Model Card
See ML Models for full documentation of the XGBoost and Isolation Forest models.
Quick reference
| Property | XGBoost | Isolation Forest |
|---|---|---|
| Type | Supervised classifier | Unsupervised anomaly detector |
| Target | Known fraud patterns | Novel/zero-day clusters |
| Features | 4 (amount, geo_velocity, typing_entropy, device_is_emulator) | Same 4 |
| File | data/models/xgb_fraud.joblib |
data/models/iso_anomaly.joblib |
| Used in API | Yes (predict_proba) |
No (backtest only) |
| Metric | AUPRC | Recall/precision vs is_fraud labels |
Intended use
- In scope: Real-time fraud scoring for payment transactions at neobanks and fintechs.
- Out of scope: Credit underwriting, identity verification as a primary KYC method, non-financial fraud.
Limitations
- Models are trained on synthetic data generated by the DIBB simulation engine. Performance on real production transaction data will differ.
- The Isolation Forest is evaluated in
backtest_flow.pybut its score is not yet fused into the API fast path. The ensemble decision is driven solely by the XGBoost score. - Metrics reported by the training pipeline are on synthetic simulation data.

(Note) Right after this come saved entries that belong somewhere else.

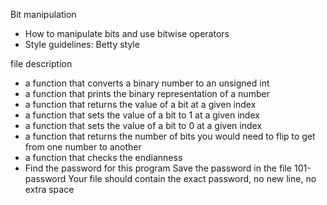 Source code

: Bit manipulation

- How to manipulate bits and use bitwise operators
- Style guidelines: Betty style

file description

- a function that converts a binary number to an unsigned int
- a function that prints the binary representation of a number
- a function that returns the value of a bit at a given index
- a function that sets the value of a bit to 1 at a given index
- a function that sets the value of a bit to 0 at a given index
- a function that returns the number of bits you would need to flip to get from one number to another
- a function that checks the endianness
- Find the password for this program
Save the password in the file 101-password
Your file should contain the exact password, no new line, no extra space
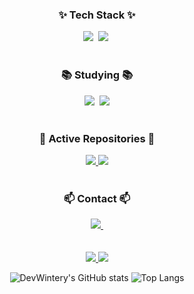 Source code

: <!--
**DevWintery/DevWintery** is a ✨ _special_ ✨ repository because its `README.md` (this file) appears on your GitHub profile.

Here are some ideas to get you started:

- 🔭 I’m currently working on ...
- 🌱 I’m currently learning ...
- 👯 I’m looking to collaborate on ...
- 🤔 I’m looking for help with ...
- 💬 Ask me about ...
- 📫 How to reach me: ...
- 😄 Pronouns: ...
- ⚡ Fun fact: ...
-->

<!--타이틀 부분-->

<!--내용 부분-->

<!-- 테크 -->
<h3 align="center">✨ Tech Stack ✨</h3>
<div align="center">
  <img src="https://img.shields.io/badge/unity-%23000000.svg?style=for-the-badge&logo=unity&logoColor=white" />&nbsp
  <img src="https://img.shields.io/badge/unrealengine-%23313131.svg?style=for-the-badge&logo=unrealengine&logoColor=white" />&nbsp
</div>

<br>

<h3 align="center">📚 Studying 📚</h3>
<div align="center">
  <img src="https://img.shields.io/badge/mysql-4479A1.svg?style=for-the-badge&logo=mysql&logoColor=white" />&nbsp
  <img src="https://img.shields.io/badge/DirectX-5D4CDE?style=for-the-badge&logo=microsoft&logoColor=white" />
</div>

<br>

<h3 align="center">🚀 Active Repositories 🚀</h3>
<div align="center">
  <a href="https://github.com/DevWintery/BOJ">
    <img src="https://img.shields.io/badge/BOJ-445f9d?style=for-the-badge&logo=Codeforces&logoColor=white" />
  </a>
  <a href="https://github.com/DevWintery/Unity-MVVM">
    <img src="https://img.shields.io/badge/UnityMVVM-445f9d?style=for-the-badge&logo=Codeforces&logoColor=white" />
  </a>
</div>


<!--
<h3 align="center">🛠 Tools 🛠</h3>
<div align="center">
  <img src="https://img.shields.io/badge/git-F05033.svg?style=for-the-badge&logo=git&logoColor=white" />&nbsp
  <img src="https://img.shields.io/badge/github-181717.svg?style=for-the-badge&logo=github&logoColor=white" />&nbsp
  <img src="https://img.shields.io/badge/Notion-F3F3F3.svg?style=for-the-badge&logo=notion&logoColor=black" />&nbsp
</div>
-->

<div align="center">
</div>


<div align="center">
</div>

<br>

<h3 align="center">📫 Contact 📫</h3>
<div align="center">
  <a href="mailto:oka1313@gmail.com">
    <img
      src="https://img.shields.io/badge/dev.wintery@gmail.com-D14836?style=for-the-badge&logo=gmail&logoColor=white"/>&nbsp
  </a>
</div>

<br>

<br>

<div align="center">
  <a href="https://solved.ac/ntf7595">
      <img src="http://mazassumnida.wtf/api/v2/generate_badge?boj=ntf7595" />
  </a>
  <img src="http://mazandi.herokuapp.com/api?handle=ntf7595&theme=cold"/>
  
![DevWintery's GitHub stats](https://github-readme-stats.vercel.app/api?username=DevWintery&show_icons=true&theme=radical)
![Top Langs](https://github-readme-stats.vercel.app/api/top-langs/?username=DevWintery&layout=compact)
</div>
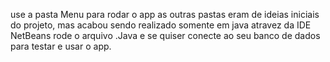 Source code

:use a pasta Menu para rodar o app as outras pastas eram de ideias iniciais do projeto, mas acabou sendo realizado somente em java atravez da IDE NetBeans rode o arquivo .Java e se quiser conecte ao seu 
banco de dados para testar e usar o app.
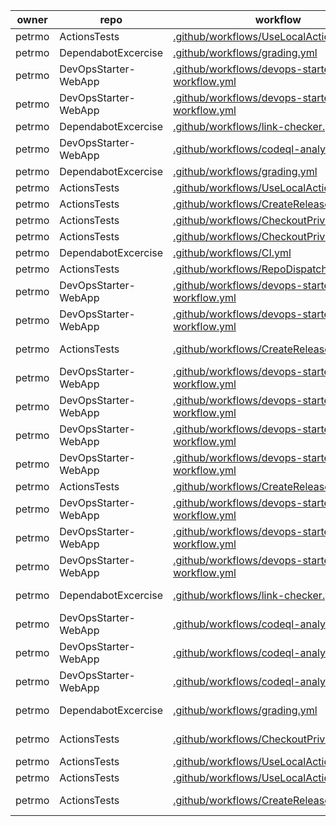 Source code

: owner | repo | workflow | action
----- | ----- | ----- | -----
petrmo | ActionsTests | [.github/workflows/UseLocalActions.yml](https://github.com/petrmo/ActionsTests/blob/HEAD/.github/workflows/UseLocalActions.yml) | ./.github/actions/CompositeAction
petrmo | DependabotExcercise | [.github/workflows/grading.yml](https://github.com/petrmo/DependabotExcercise/blob/HEAD/.github/workflows/grading.yml) | ./.github/actions/local-action
petrmo | DevOpsStarter-WebApp | [.github/workflows/devops-starter-workflow.yml](https://github.com/petrmo/DevOpsStarter-WebApp/blob/HEAD/.github/workflows/devops-starter-workflow.yml) | [actions/checkout@master](https://github.com/actions/checkout)
petrmo | DevOpsStarter-WebApp | [.github/workflows/devops-starter-workflow.yml](https://github.com/petrmo/DevOpsStarter-WebApp/blob/HEAD/.github/workflows/devops-starter-workflow.yml) | [actions/checkout@master](https://github.com/actions/checkout)
petrmo | DependabotExcercise | [.github/workflows/link-checker.yml](https://github.com/petrmo/DependabotExcercise/blob/HEAD/.github/workflows/link-checker.yml) | [actions/checkout@master](https://github.com/actions/checkout)
petrmo | DevOpsStarter-WebApp | [.github/workflows/codeql-analysis.yml](https://github.com/petrmo/DevOpsStarter-WebApp/blob/HEAD/.github/workflows/codeql-analysis.yml) | [actions/checkout@v2](https://github.com/actions/checkout)
petrmo | DependabotExcercise | [.github/workflows/grading.yml](https://github.com/petrmo/DependabotExcercise/blob/HEAD/.github/workflows/grading.yml) | [actions/checkout@v2](https://github.com/actions/checkout)
petrmo | ActionsTests | [.github/workflows/UseLocalActions.yml](https://github.com/petrmo/ActionsTests/blob/HEAD/.github/workflows/UseLocalActions.yml) | [actions/checkout@v2](https://github.com/actions/checkout)
petrmo | ActionsTests | [.github/workflows/CreateRelease.yml](https://github.com/petrmo/ActionsTests/blob/HEAD/.github/workflows/CreateRelease.yml) | [actions/checkout@v2](https://github.com/actions/checkout)
petrmo | ActionsTests | [.github/workflows/CheckoutPrivateRepo.yml](https://github.com/petrmo/ActionsTests/blob/HEAD/.github/workflows/CheckoutPrivateRepo.yml) | [actions/checkout@v2](https://github.com/actions/checkout)
petrmo | ActionsTests | [.github/workflows/CheckoutPrivateRepo.yml](https://github.com/petrmo/ActionsTests/blob/HEAD/.github/workflows/CheckoutPrivateRepo.yml) | [actions/checkout@v2](https://github.com/actions/checkout)
petrmo | DependabotExcercise | [.github/workflows/CI.yml](https://github.com/petrmo/DependabotExcercise/blob/HEAD/.github/workflows/CI.yml) | [actions/checkout@v2](https://github.com/actions/checkout)
petrmo | ActionsTests | [.github/workflows/RepoDispatchTrigger.yml](https://github.com/petrmo/ActionsTests/blob/HEAD/.github/workflows/RepoDispatchTrigger.yml) | [actions/checkout@v2](https://github.com/actions/checkout)
petrmo | DevOpsStarter-WebApp | [.github/workflows/devops-starter-workflow.yml](https://github.com/petrmo/DevOpsStarter-WebApp/blob/HEAD/.github/workflows/devops-starter-workflow.yml) | [actions/download-artifact@v2](https://github.com/actions/download-artifact)
petrmo | DevOpsStarter-WebApp | [.github/workflows/devops-starter-workflow.yml](https://github.com/petrmo/DevOpsStarter-WebApp/blob/HEAD/.github/workflows/devops-starter-workflow.yml) | [actions/download-artifact@v2](https://github.com/actions/download-artifact)
petrmo | ActionsTests | [.github/workflows/CreateRelease.yml](https://github.com/petrmo/ActionsTests/blob/HEAD/.github/workflows/CreateRelease.yml) | [actions/download-artifact@v2.0.10](https://github.com/actions/download-artifact)
petrmo | DevOpsStarter-WebApp | [.github/workflows/devops-starter-workflow.yml](https://github.com/petrmo/DevOpsStarter-WebApp/blob/HEAD/.github/workflows/devops-starter-workflow.yml) | [actions/setup-dotnet@v1](https://github.com/actions/setup-dotnet)
petrmo | DevOpsStarter-WebApp | [.github/workflows/devops-starter-workflow.yml](https://github.com/petrmo/DevOpsStarter-WebApp/blob/HEAD/.github/workflows/devops-starter-workflow.yml) | [actions/setup-dotnet@v1](https://github.com/actions/setup-dotnet)
petrmo | DevOpsStarter-WebApp | [.github/workflows/devops-starter-workflow.yml](https://github.com/petrmo/DevOpsStarter-WebApp/blob/HEAD/.github/workflows/devops-starter-workflow.yml) | [actions/upload-artifact@v2](https://github.com/actions/upload-artifact)
petrmo | DevOpsStarter-WebApp | [.github/workflows/devops-starter-workflow.yml](https://github.com/petrmo/DevOpsStarter-WebApp/blob/HEAD/.github/workflows/devops-starter-workflow.yml) | [actions/upload-artifact@v2](https://github.com/actions/upload-artifact)
petrmo | ActionsTests | [.github/workflows/CreateRelease.yml](https://github.com/petrmo/ActionsTests/blob/HEAD/.github/workflows/CreateRelease.yml) | [actions/upload-artifact@v2.2.4](https://github.com/actions/upload-artifact)
petrmo | DevOpsStarter-WebApp | [.github/workflows/devops-starter-workflow.yml](https://github.com/petrmo/DevOpsStarter-WebApp/blob/HEAD/.github/workflows/devops-starter-workflow.yml) | [azure/CLI@v1](https://github.com/azure/CLI)
petrmo | DevOpsStarter-WebApp | [.github/workflows/devops-starter-workflow.yml](https://github.com/petrmo/DevOpsStarter-WebApp/blob/HEAD/.github/workflows/devops-starter-workflow.yml) | [azure/login@v1](https://github.com/azure/login)
petrmo | DevOpsStarter-WebApp | [.github/workflows/devops-starter-workflow.yml](https://github.com/petrmo/DevOpsStarter-WebApp/blob/HEAD/.github/workflows/devops-starter-workflow.yml) | [azure/webapps-deploy@v2](https://github.com/azure/webapps-deploy)
petrmo | DependabotExcercise | [.github/workflows/link-checker.yml](https://github.com/petrmo/DependabotExcercise/blob/HEAD/.github/workflows/link-checker.yml) | [gaurav-nelson/github-action-markdown-link-check@v1](https://github.com/gaurav-nelson/github-action-markdown-link-check)
petrmo | DevOpsStarter-WebApp | [.github/workflows/codeql-analysis.yml](https://github.com/petrmo/DevOpsStarter-WebApp/blob/HEAD/.github/workflows/codeql-analysis.yml) | [github/codeql-action/analyze@v1](https://github.com/github/codeql-action)
petrmo | DevOpsStarter-WebApp | [.github/workflows/codeql-analysis.yml](https://github.com/petrmo/DevOpsStarter-WebApp/blob/HEAD/.github/workflows/codeql-analysis.yml) | [github/codeql-action/autobuild@v1](https://github.com/github/codeql-action)
petrmo | DevOpsStarter-WebApp | [.github/workflows/codeql-analysis.yml](https://github.com/petrmo/DevOpsStarter-WebApp/blob/HEAD/.github/workflows/codeql-analysis.yml) | [github/codeql-action/init@v1](https://github.com/github/codeql-action)
petrmo | DependabotExcercise | [.github/workflows/grading.yml](https://github.com/petrmo/DependabotExcercise/blob/HEAD/.github/workflows/grading.yml) | [githubtraining/looking-glass-action@v1.0.0](https://github.com/githubtraining/looking-glass-action)
petrmo | ActionsTests | [.github/workflows/CheckoutPrivateRepo.yml](https://github.com/petrmo/ActionsTests/blob/HEAD/.github/workflows/CheckoutPrivateRepo.yml) | [machine-learning-apps/actions-app-token@0.21](https://github.com/machine-learning-apps/actions-app-token)
petrmo | ActionsTests | [.github/workflows/UseLocalActions.yml](https://github.com/petrmo/ActionsTests/blob/HEAD/.github/workflows/UseLocalActions.yml) | [petrmo/PetrmoAction1@v1](https://github.com/petrmo/PetrmoAction1)
petrmo | ActionsTests | [.github/workflows/UseLocalActions.yml](https://github.com/petrmo/ActionsTests/blob/HEAD/.github/workflows/UseLocalActions.yml) | [petrmo/PetrmoAction1@v2](https://github.com/petrmo/PetrmoAction1)
petrmo | ActionsTests | [.github/workflows/CreateRelease.yml](https://github.com/petrmo/ActionsTests/blob/HEAD/.github/workflows/CreateRelease.yml) | [softprops/action-gh-release@v0.1.12](https://github.com/softprops/action-gh-release)
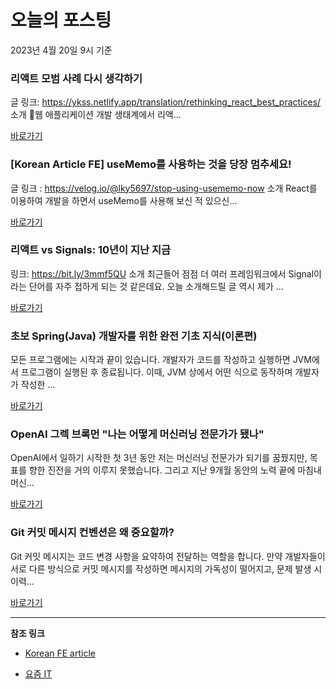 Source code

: # 오늘의 포스팅 
2023년 4월 20일 9시 기준 

###  리액트 모범 사례 다시 생각하기 

 글 링크: https://ykss.netlify.app/translation/rethinking_react_best_practices/ 소개 웹 애플리케이션 개발 생태계에서 리액... 

 [바로가기](https://kofearticle.substack.com/p/korean-fe-article-ca3) 

### [Korean Article FE] useMemo를 사용하는 것을 당장 멈추세요! 

 글 링크 : https://velog.io/@lky5697/stop-using-usememo-now 소개 React를 이용하여 개발을 하면서 useMemo를 사용해 보신 적 있으신... 

 [바로가기](https://kofearticle.substack.com/p/korean-article-fe-usememo) 

###  리액트 vs Signals: 10년이 지난 지금 

 링크: https://bit.ly/3mmf5QU 소개 최근들어 점점 더 여러 프레임워크에서 Signal이라는 단어를 자주 접하게 되는 것 같은데요. 오늘 소개해드릴 글 역시 제가 ... 

 [바로가기](https://kofearticle.substack.com/p/korean-fe-article-vs-signals-10) 

### 초보 Spring(Java) 개발자를 위한 완전 기초 지식(이론편) 

 모든 프로그램에는 시작과 끝이 있습니다. 개발자가 코드를 작성하고 실행하면 JVM에서 프로그램이 실행된 후 종료됩니다. 이때, JVM 상에서 어떤 식으로 동작하며 개발자가 작성한 ... 

 [바로가기](https://yozm.wishket.com/magazine/detail/1979/) 

### OpenAI 그렉 브록먼 "나는 어떻게 머신러닝 전문가가 됐나" 

 OpenAI에서 일하기 시작한 첫 3년 동안 저는 머신러닝 전문가가 되기를 꿈꿨지만, 목표를 향한 진전을 거의 이루지 못했습니다. 그리고 지난 9개월 동안의 노력 끝에 마침내 머신... 

 [바로가기](https://yozm.wishket.com/magazine/detail/1977/) 

### Git 커밋 메시지 컨벤션은 왜 중요할까? 

 Git 커밋 메시지는 코드 변경 사항을 요약하여 전달하는 역할을 합니다. 만약 개발자들이 서로 다른 방식으로 커밋 메시지를 작성하면 메시지의 가독성이 떨어지고, 문제 발생 시 이력... 

 [바로가기](https://yozm.wishket.com/magazine/detail/1974/) 

---

**참조 링크**

- [Korean FE article](https://kofearticle.substack.com) 

- [요즘 IT](https://yozm.wishket.com/magazine) 

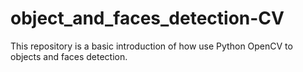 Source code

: # object_and_faces_detection-CV
This repository is a basic introduction of how use Python OpenCV to objects and faces detection.
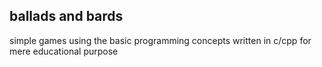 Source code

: ## ballads and bards

simple games using the basic programming concepts
written in c/cpp for mere educational purpose 
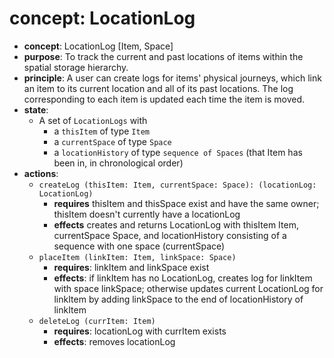 # concept: LocationLog
*   **concept**: LocationLog [Item, Space]
*   **purpose**: To track the current and past locations of items within the spatial storage hierarchy.
*   **principle**: A user can create logs for items' physical journeys, which link an item to its current location and all of its past locations. The log corresponding to each item is updated each time the item is moved.
*   **state**:
    *   A set of `LocationLogs` with
        *   a `thisItem` of type `Item`
        *   a `currentSpace` of type `Space`
        *   a `locationHistory` of type `sequence of Spaces` (that Item has been in, in chronological order)
*   **actions**:
    *   `createLog (thisItem: Item, currentSpace: Space): (locationLog: LocationLog)`
        *   **requires** thisItem and thisSpace exist and have the same owner; thisItem doesn't currently have a locationLog
        *   **effects** creates and returns LocationLog with thisItem Item, currentSpace Space, and locationHistory consisting of a sequence with one space (currentSpace)
    *   `placeItem (linkItem: Item, linkSpace: Space)`
        *   **requires**: linkItem and linkSpace exist
        *   **effects**: if linkItem has no LocationLog, creates log for linkItem with space linkSpace; otherwise updates current LocationLog for linkItem by adding linkSpace to the end of locationHistory of linkItem
    *   `deleteLog (currItem: Item)`
        *   **requires**: locationLog with currItem exists
        *   **effects**: removes locationLog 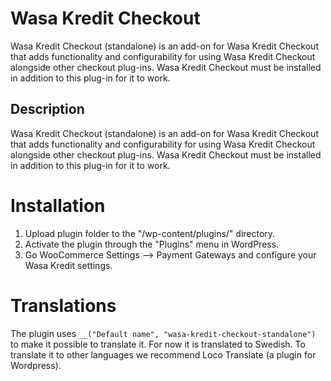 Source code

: # Wasa Kredit Checkout

Wasa Kredit Checkout (standalone) is an add-on for Wasa Kredit Checkout that adds functionality
and configurability for using Wasa Kredit Checkout alongside other checkout plug-ins. Wasa Kredit Checkout
must be installed in addition to this plug-in for it to work.

## Description

Wasa Kredit Checkout (standalone) is an add-on for Wasa Kredit Checkout that adds functionality
and configurability for using Wasa Kredit Checkout alongside other checkout plug-ins. Wasa Kredit Checkout
must be installed in addition to this plug-in for it to work.

# Installation

1. Upload plugin folder to the "/wp-content/plugins/" directory.
2. Activate the plugin through the "Plugins" menu in WordPress.
3. Go WooCommerce Settings –> Payment Gateways and configure your Wasa Kredit settings.

# Translations

The plugin uses `__("Default name", "wasa-kredit-checkout-standalone")` to make it possible to translate it.
For now it is translated to Swedish. To translate it to other languages we recommend Loco Translate (a plugin for Wordpress).
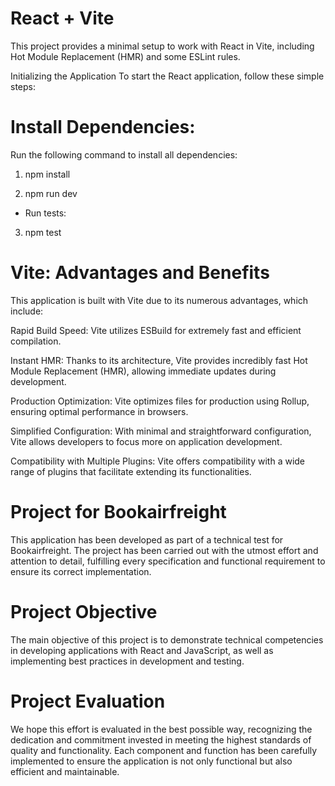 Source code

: # React + Vite
This project provides a minimal setup to work with React in Vite, including Hot Module Replacement (HMR) and some ESLint rules.

Initializing the Application
To start the React application, follow these simple steps:

# Install Dependencies:
Run the following command to install all dependencies:


1) npm install

2) npm run dev

- Run tests:


3) npm test 

# Vite: Advantages and Benefits
This application is built with Vite due to its numerous advantages, which include:

Rapid Build Speed: Vite utilizes ESBuild for extremely fast and efficient compilation.


Instant HMR: Thanks to its architecture, Vite provides incredibly fast Hot Module Replacement (HMR), allowing immediate updates during development.


Production Optimization: Vite optimizes files for production using Rollup, ensuring optimal performance in browsers.


Simplified Configuration: With minimal and straightforward configuration, Vite allows developers to focus more on application development.


Compatibility with Multiple Plugins: Vite offers compatibility with a wide range of plugins that facilitate extending its functionalities.


# Project for Bookairfreight
This application has been developed as part of a technical test for Bookairfreight. The project has been carried out with the utmost effort and attention to detail, fulfilling every specification and functional requirement to ensure its correct implementation.

# Project Objective
The main objective of this project is to demonstrate technical competencies in developing applications with React and JavaScript, as well as implementing best practices in development and testing.

#   Project Evaluation
We hope this effort is evaluated in the best possible way, recognizing the dedication and commitment invested in meeting the highest standards of quality and functionality. Each component and function has been carefully implemented to ensure the application is not only functional but also efficient and maintainable. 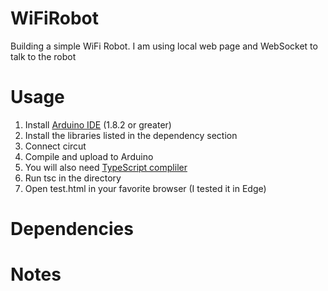 # WiFiRobot
Building a simple WiFi Robot. I am using local web page and WebSocket to talk to the robot

# Usage
1. Install [Arduino IDE](https://www.arduino.cc/en/Main/Software) (1.8.2 or greater)
2. Install the libraries listed in the dependency section
3. Connect circut
4. Compile and upload to Arduino
5. You will also need [TypeScript compliler](https://www.typescriptlang.org/)
6. Run tsc in the directory
7. Open test.html in your favorite browser (I tested it in Edge)

# Dependencies

# Notes
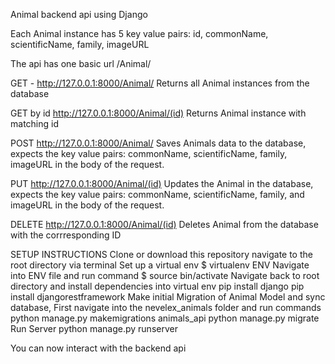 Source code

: Animal backend api using Django

Each Animal instance has 5 key value pairs: id, commonName, scientificName, family, imageURL

The api has one basic url /Animal/

GET - http://127.0.0.1:8000/Animal/
Returns all Animal instances from the database

GET by id http://127.0.0.1:8000/Animal/(id)
Returns Animal instance with matching id

POST http://127.0.0.1:8000/Animal/
Saves Animals data to the database, expects the key value pairs: commonName, scientificName, family, imageURL in the body of the request.  

PUT http://127.0.0.1:8000/Animal/(id)
Updates the Animal in the database, expects the key value pairs: commonName, scientificName, family, and imageURL in the body of the request.

DELETE http://127.0.0.1:8000/Animal/(id)
Deletes Animal from the database with the corrresponding ID

SETUP INSTRUCTIONS
Clone or download this repository
navigate to the root directory via terminal
Set up a virtual env 
    $ virtualenv ENV
Navigate into ENV file and run command
    $ source bin/activate
Navigate back to root directory and install dependencies into virtual env
    pip install django
    pip install djangorestframework
Make initial Migration of Animal Model and sync database, First navigate into the nevelex_animals folder and run commands
    python manage.py makemigrations animals_api
    python manage.py migrate
Run Server
    python manage.py runserver

You can now interact with the backend api

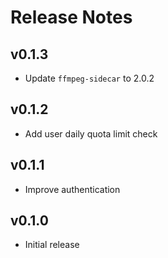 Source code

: # Release Notes

## v0.1.3

- Update `ffmpeg-sidecar` to 2.0.2

## v0.1.2

- Add user daily quota limit check

## v0.1.1

- Improve authentication

## v0.1.0

- Initial release
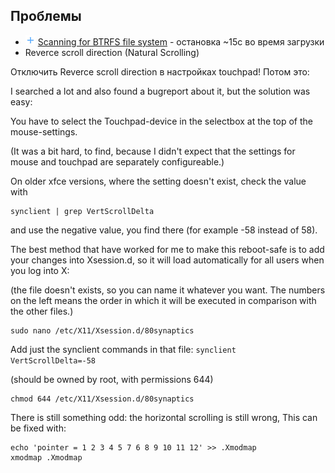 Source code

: ## Проблемы

- ![+](/i/pl.png) [Scanning for BTRFS file system](scanning4btrfs) - остановка ~15с во время загрузки
- Reverce scroll direction (Natural Scrolling)

Отключить Reverce scroll direction в настройках touchpad! Потом это:

I searched a lot and also found a bugreport about it, but the solution was easy:

You have to select the Touchpad-device in the selectbox at the top of the mouse-settings.

(It was a bit hard, to find, because I didn't expect that the settings for mouse and touchpad are separately configureable.)

On older xfce versions, where the setting doesn't exist, check the value with

    synclient | grep VertScrollDelta

and use the negative value, you find there (for example -58 instead of 58).

The best method that have worked for me to make this reboot-safe is to add your changes into Xsession.d, so it will load automatically for all users when you log into X:

(the file doesn't exists, so you can name it whatever you want. The numbers on the left means the order in which it will be executed in comparison with the other files.)

    sudo nano /etc/X11/Xsession.d/80synaptics

Add just the synclient commands in that file: `synclient VertScrollDelta=-58`

(should be owned by root, with permissions 644)

    chmod 644 /etc/X11/Xsession.d/80synaptics

There is still something odd: the horizontal scrolling is still wrong, This can be fixed with:

    echo 'pointer = 1 2 3 4 5 7 6 8 9 10 11 12' >> .Xmodmap
    xmodmap .Xmodmap

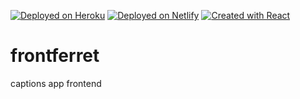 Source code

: [![Deployed on Heroku](https://img.shields.io/badge/Deployed%20on-Heroku-purple)](https://capcards.herokuapp.com)
[![Deployed on Netlify](https://img.shields.io/badge/Deployed%20on-Netlify-%23009387)](https://testing.herokuapp.com)
[![Created with React](https://img.shields.io/badge/created%20with-REACT-brightgreen)](https://github.com/facebook/create-react-app)

# frontferret
captions app frontend
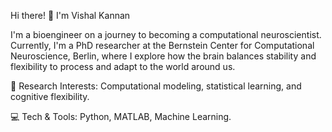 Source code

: Hi there! 👋 I'm Vishal Kannan

I'm a bioengineer on a journey to becoming a computational neuroscientist. Currently, I'm a PhD researcher at the Bernstein Center for Computational Neuroscience, Berlin, where I explore how the brain balances stability and flexibility to process and adapt to the world around us.

🔬 Research Interests: Computational modeling, statistical learning, and cognitive flexibility.

💻 Tech & Tools: Python, MATLAB, Machine Learning.

<!--
**vishkanzz/vishkanzz** is a ✨ _special_ ✨ repository because its `README.md` (this file) appears on your GitHub profile.

Here are some ideas to get you started:

- 🔭 I’m currently working on ...
- 🌱 I’m currently learning ...
- 👯 I’m looking to collaborate on ...
- 🤔 I’m looking for help with ...
- 💬 Ask me about ...
- 📫 How to reach me: ...
- 😄 Pronouns: ...
- ⚡ Fun fact: ...
-->

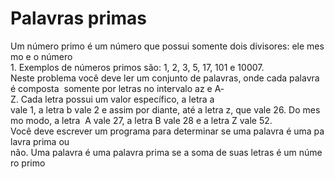 # Palavras primas

Um número primo é um número que possui somente dois divisores: ele mesmo e o número  1. Exemplos de números primos são: 1, 2, 3, 5, 17, 101 e 10007.  Neste problema você deve ler um conjunto de palavras, onde cada palavra é composta  somente por letras no intervalo a­z e A­Z. Cada letra possui um valor específico, a letra a  vale 1, a letra b vale 2 e assim por diante, até a letra z, que vale 26. Do mesmo modo, a letra  A vale 27, a letra B vale 28 e a letra Z vale 52.  Você deve escrever um programa para determinar se uma palavra é uma palavra prima ou  não. Uma palavra é uma palavra prima se a soma de suas letras é um número primo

They should be used for relative comparison (before/after a rule change), not as absolute production performance claims.
Fallback behavior
If data/models/xgb_fraud.joblib does not exist (e.g. before running make train):
load_model()returns aMockModelwith aRuntimeWarning- MockModel returns
predict_proba = [0.98, 0.02]for all inputs (2% fraud probability) - SHAP computation is skipped (MockModel has no
get_booster()method) - Rule-based decisions still function normally
Run make train to build the production model.